K: This may sound a little backwards, but I would say try not to make it a big focus. Instead, stay focused on what you want and stay true to who you are, and advocate for what you want because it is the right thing. I think things will generally fall into place if it’s meant to happen. Sometimes when you focus so much on one thing, you end up limiting yourself in your thinking, and sometimes read too much into a situation.

After over 20 years in the telecommunications industry, Jensen is now the CEO of a technology and business analytics firm helping companies make better decisions with advanced data analytics. (Photo: Courtesy of Kristina Jensen)

L: Back in university, you chose to study decision sciences, what prompted you to make that decision?

K: I was in a mathematical track in high school and we got exposed to how to use maths to solve business problems. I was highly intrigued by it and I liked having facts to justify my answers. It felt very intuitive to me, and it ultimately made me re-consider becoming a law student.

L: Companies are collecting a huge amount of data by building platforms and leveraging technology, but very few of them are using the data they have to come up with actionable business insights. But your company, Decision Culture, addresses exactly that. What does it take for businesses to successfully apply data analytics in their operations?

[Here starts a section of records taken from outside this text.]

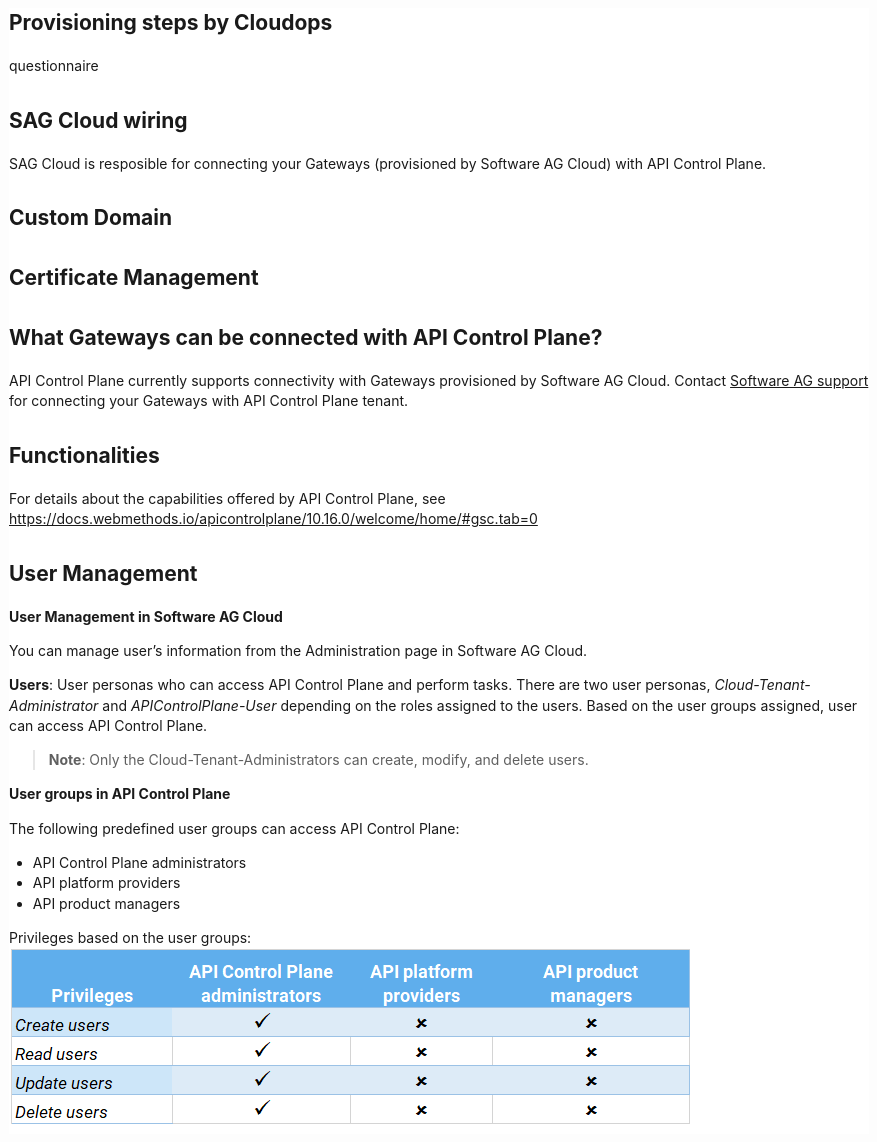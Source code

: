 
## Provisioning steps by Cloudops
questionnaire


## SAG Cloud wiring

SAG Cloud is resposible for connecting your Gateways (provisioned by Software AG Cloud) with API Control Plane.


## Custom Domain


## Certificate Management


## What Gateways can be connected with API Control Plane?

API Control Plane currently supports connectivity with Gateways provisioned by Software AG Cloud. Contact [Software AG support](https://www.softwareag.com/en_corporate/contact.html) for connecting your Gateways with API Control Plane tenant.


## Functionalities

For details about the capabilities offered by API Control Plane, see  https://docs.webmethods.io/apicontrolplane/10.16.0/welcome/home/#gsc.tab=0


## User Management

**User Management in Software AG Cloud**

You can manage user’s information from the Administration page in Software AG Cloud.

**Users**: User personas who can access API Control Plane and perform tasks. There are two user personas, *Cloud-Tenant-Administrator* and *APIControlPlane-User* depending on the roles assigned to the users. Based on the user groups assigned, user can access API Control Plane.

>**Note**: Only the Cloud-Tenant-Administrators can create, modify, and delete users.

**User groups in API Control Plane**

The following predefined user groups can access API Control Plane:

*	API Control Plane administrators
*	API platform providers
*	API product managers

Privileges based on the user groups:<br>
![image](/attachments/users_privileges.png)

K: In order to reach a state where you are truly using data to drive value, you need to have the right data infrastructure, tools, the right skill set and processes in place to monetize your data. The first step is to get clear on your current state and what you are trying to achieve. Once you understand where you are on the maturity curve in terms of infrastructure and data utilization, you can effectively assess the gap and put a plan in place to achieve your short- and long-term goals.  

Your short-term goals may be your low hanging fruit and generally a stepping stone to get to the next level.  For instance, you may need to do a POC to prove out a concept and get the proper organizational buy-in and funding to reach your long-term goal. 

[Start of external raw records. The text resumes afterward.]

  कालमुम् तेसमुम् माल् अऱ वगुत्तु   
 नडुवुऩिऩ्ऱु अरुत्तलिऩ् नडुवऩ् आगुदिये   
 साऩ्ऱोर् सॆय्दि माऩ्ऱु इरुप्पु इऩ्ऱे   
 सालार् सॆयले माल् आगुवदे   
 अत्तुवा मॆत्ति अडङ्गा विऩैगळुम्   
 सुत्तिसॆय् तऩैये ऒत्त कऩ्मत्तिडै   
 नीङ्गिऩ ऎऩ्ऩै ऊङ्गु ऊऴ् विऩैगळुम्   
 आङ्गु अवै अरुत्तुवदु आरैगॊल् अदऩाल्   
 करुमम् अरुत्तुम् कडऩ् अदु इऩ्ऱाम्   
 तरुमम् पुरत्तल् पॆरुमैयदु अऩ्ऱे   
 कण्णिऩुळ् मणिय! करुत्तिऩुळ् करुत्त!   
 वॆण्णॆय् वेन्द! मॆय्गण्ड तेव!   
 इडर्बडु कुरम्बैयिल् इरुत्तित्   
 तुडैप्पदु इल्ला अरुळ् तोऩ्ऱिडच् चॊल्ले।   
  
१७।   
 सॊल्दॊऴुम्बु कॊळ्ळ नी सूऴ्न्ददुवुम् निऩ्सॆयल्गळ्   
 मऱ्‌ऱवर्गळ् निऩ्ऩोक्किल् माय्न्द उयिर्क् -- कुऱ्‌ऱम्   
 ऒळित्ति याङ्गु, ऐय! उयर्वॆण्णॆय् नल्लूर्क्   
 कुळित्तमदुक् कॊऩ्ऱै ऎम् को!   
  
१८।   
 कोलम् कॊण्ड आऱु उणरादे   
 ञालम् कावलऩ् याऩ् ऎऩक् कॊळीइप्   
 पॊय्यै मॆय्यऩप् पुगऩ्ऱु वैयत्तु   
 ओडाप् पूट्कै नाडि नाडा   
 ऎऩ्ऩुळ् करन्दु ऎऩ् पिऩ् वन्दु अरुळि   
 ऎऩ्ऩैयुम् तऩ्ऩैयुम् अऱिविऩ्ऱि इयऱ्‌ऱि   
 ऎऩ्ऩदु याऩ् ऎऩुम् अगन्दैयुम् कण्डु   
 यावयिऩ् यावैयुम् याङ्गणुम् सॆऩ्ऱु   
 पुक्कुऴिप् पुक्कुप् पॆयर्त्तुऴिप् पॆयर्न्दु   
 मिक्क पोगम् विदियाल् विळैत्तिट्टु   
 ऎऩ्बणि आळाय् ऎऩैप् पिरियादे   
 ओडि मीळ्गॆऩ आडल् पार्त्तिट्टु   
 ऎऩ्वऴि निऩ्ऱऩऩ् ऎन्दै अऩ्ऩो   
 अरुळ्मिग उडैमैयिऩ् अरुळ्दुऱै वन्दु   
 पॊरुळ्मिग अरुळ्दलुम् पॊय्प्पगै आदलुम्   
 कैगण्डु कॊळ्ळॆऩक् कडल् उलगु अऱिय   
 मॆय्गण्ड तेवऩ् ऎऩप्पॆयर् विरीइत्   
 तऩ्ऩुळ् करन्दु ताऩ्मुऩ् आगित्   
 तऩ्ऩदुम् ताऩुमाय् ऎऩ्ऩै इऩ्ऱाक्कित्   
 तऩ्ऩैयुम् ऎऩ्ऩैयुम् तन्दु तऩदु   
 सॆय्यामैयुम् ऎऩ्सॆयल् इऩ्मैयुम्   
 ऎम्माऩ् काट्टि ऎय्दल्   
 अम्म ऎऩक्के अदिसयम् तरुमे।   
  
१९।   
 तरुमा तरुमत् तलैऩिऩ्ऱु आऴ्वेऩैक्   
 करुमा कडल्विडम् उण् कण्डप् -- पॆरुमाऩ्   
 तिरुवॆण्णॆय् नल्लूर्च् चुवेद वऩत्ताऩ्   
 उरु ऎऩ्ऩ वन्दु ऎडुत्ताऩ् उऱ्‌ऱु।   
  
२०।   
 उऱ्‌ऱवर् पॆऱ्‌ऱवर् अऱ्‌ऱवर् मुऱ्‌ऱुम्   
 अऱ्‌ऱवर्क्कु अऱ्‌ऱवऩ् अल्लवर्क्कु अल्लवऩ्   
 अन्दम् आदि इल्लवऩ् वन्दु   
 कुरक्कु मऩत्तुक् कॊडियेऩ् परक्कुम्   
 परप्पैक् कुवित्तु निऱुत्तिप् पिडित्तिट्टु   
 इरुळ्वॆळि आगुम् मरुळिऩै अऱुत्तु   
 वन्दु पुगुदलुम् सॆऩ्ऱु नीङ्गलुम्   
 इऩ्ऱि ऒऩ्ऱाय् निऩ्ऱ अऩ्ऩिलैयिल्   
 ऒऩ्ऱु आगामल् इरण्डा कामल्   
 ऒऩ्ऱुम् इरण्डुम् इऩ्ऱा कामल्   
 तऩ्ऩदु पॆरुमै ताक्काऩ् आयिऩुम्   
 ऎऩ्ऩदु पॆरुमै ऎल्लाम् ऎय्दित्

In my last role with AT&T Business, we started an initiative to use data to drive value as a discipline. We worked across the organization to identify a number of hypotheses, we estimated the value, and ordered them by rank, and then focused on a handful. After six months of deep dive analysis, we had identified USD$46 million in potential cost savings. This became the springboard to dedicate more resources to this type of activity.

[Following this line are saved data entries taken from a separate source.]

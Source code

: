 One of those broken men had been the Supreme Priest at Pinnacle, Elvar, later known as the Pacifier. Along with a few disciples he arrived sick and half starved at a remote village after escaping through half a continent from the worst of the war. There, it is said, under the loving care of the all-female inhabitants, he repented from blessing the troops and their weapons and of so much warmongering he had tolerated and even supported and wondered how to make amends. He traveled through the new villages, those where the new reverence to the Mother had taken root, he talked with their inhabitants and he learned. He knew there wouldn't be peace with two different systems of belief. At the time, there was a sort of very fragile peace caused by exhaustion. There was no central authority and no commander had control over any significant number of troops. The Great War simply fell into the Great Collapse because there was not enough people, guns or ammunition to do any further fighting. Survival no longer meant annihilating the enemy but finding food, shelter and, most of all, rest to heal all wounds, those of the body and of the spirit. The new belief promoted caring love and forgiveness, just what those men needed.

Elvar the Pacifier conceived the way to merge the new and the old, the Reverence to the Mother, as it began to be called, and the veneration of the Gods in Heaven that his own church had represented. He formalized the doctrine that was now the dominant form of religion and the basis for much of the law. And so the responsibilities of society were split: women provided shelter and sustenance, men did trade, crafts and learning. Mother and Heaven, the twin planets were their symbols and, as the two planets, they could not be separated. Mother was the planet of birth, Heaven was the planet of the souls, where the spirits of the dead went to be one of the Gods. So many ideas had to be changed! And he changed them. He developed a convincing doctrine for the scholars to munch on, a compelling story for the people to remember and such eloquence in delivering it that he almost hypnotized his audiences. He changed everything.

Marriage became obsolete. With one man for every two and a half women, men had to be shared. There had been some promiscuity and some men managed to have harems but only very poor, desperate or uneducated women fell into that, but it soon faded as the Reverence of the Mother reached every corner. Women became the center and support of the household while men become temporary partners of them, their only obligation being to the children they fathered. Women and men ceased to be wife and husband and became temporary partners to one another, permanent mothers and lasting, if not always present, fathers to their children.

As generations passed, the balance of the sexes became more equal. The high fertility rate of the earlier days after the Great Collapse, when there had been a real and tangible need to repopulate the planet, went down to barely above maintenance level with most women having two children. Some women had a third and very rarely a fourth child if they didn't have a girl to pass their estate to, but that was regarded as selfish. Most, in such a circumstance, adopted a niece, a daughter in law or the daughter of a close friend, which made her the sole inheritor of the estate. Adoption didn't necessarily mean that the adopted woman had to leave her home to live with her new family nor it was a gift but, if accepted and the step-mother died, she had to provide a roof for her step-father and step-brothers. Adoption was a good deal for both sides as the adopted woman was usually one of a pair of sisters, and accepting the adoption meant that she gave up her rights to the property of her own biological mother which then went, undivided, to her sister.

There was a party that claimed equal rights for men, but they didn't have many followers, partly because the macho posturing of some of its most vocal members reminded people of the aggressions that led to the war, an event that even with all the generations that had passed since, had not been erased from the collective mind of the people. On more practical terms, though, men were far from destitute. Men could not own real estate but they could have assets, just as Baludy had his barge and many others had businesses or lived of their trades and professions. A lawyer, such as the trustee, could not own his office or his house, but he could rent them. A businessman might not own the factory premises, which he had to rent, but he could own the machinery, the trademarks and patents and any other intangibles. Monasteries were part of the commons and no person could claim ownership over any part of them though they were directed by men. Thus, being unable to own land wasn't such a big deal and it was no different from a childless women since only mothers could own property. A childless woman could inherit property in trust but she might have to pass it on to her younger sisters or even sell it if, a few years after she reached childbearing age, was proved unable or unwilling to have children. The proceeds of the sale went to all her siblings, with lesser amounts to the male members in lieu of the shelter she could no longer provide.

L: What are the key benefits for companies who integrate data analytics in their operations as opposed to those without a proper data analytics infrastructure?

K: Data driven organizations tend to overall make better informed decisions compared to organizations that operate without strong data processes. Better informed decisions generally lead to more revenue and reduced cost over time. Data driven processes with high transparency also provide a common framework or baseline for everyone to operate from. If executed correctly, it can be an effective way to get a large organization to focus on the same idea and drive alignment.

Decision Culture pointed out many companies are collecting a huge amount of data but not leveraging it to generate actionable business insights. (Chart: Courtesy of Decision Culture)

A perfect example of this from AT&T was our percentage digital metric. The telecommunications firm’s CEO Randall Stephenson put out an aspirational target of having 80 percent of all customer interactions be digital by 2020.  The metric drove strong collaborations across call centers, stores and digital departments working together to shift more activity to digital while holding all groups accountable.

Other examples to discuss: When variables are selected in the machine learning process, we often see that our most common beliefs don’t hold up or we gain a much more nuanced understanding on how well those common beliefs stand.